* HOW TO COMPLETE THIS TASK
The result should be every line of the listing that holds the word "params".
== RECORDED INFORMATION ==
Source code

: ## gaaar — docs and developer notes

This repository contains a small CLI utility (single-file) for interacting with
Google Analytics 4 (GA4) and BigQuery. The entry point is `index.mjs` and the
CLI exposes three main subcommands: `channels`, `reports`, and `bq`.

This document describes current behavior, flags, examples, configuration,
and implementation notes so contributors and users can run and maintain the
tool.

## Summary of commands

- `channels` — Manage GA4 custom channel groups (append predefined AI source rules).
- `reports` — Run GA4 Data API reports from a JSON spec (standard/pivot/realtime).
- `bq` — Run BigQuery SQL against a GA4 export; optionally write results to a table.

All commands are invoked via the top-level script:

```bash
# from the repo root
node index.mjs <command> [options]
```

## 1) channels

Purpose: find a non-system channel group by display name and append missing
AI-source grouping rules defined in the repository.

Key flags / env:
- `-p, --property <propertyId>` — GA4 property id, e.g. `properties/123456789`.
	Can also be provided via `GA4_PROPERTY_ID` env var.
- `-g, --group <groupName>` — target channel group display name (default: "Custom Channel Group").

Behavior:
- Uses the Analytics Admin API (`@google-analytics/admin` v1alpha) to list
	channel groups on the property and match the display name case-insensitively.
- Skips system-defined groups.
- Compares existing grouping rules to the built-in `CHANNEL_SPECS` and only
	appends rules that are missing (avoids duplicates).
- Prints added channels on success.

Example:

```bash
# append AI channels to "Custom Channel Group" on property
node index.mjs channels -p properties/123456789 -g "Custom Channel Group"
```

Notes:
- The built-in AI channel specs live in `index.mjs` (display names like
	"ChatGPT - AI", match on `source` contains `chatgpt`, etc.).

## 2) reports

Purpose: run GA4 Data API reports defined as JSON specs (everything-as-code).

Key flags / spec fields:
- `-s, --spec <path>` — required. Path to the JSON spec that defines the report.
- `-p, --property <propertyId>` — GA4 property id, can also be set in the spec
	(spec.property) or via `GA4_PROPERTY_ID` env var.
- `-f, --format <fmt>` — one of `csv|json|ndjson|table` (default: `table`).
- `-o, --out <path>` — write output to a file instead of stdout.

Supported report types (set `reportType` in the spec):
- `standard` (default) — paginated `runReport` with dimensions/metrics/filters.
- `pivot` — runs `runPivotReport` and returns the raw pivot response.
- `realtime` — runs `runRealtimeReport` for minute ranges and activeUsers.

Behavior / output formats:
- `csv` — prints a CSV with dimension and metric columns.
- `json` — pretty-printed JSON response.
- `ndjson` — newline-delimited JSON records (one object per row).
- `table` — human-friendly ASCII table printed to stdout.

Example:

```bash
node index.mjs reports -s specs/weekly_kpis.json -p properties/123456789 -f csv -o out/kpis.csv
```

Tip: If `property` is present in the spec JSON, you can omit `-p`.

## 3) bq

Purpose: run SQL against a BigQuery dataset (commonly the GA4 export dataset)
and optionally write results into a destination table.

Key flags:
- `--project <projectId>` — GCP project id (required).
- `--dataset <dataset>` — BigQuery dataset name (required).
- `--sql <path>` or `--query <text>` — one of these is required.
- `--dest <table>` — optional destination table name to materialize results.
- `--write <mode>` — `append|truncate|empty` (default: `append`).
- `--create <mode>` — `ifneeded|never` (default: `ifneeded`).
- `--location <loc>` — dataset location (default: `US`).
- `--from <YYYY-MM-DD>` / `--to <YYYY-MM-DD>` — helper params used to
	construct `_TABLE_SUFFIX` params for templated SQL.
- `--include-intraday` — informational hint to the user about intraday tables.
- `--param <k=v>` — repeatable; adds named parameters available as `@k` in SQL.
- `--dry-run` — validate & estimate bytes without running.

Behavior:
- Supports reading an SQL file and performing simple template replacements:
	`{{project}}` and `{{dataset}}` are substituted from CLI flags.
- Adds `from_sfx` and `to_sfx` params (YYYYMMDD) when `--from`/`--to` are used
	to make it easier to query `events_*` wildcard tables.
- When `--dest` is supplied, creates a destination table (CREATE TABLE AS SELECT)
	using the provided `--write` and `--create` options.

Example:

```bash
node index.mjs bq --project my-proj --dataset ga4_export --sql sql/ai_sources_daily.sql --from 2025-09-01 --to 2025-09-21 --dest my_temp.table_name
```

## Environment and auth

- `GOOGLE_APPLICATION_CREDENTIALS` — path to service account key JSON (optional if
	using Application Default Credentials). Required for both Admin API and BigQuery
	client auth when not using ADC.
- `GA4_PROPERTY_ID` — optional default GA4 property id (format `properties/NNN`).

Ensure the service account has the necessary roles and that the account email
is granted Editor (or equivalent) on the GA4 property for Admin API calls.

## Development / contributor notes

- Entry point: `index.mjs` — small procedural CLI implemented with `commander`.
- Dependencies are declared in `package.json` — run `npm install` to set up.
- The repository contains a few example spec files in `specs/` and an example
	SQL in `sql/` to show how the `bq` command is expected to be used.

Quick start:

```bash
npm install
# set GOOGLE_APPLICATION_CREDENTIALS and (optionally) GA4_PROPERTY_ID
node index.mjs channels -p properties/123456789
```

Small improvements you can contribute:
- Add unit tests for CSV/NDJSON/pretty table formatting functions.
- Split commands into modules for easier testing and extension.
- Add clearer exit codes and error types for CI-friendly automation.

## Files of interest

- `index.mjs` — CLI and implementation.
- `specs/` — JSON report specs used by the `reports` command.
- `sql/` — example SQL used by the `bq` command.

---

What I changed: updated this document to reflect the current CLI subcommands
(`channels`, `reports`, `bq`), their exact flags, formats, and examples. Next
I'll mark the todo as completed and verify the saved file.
===
* TASK OUTPUT
- `--from <YYYY-MM-DD>` / `--to <YYYY-MM-DD>` — helper params used to
	construct `_TABLE_SUFFIX` params for templated SQL.
- Adds `from_sfx` and `to_sfx` params (YYYYMMDD) when `--from`/`--to` are used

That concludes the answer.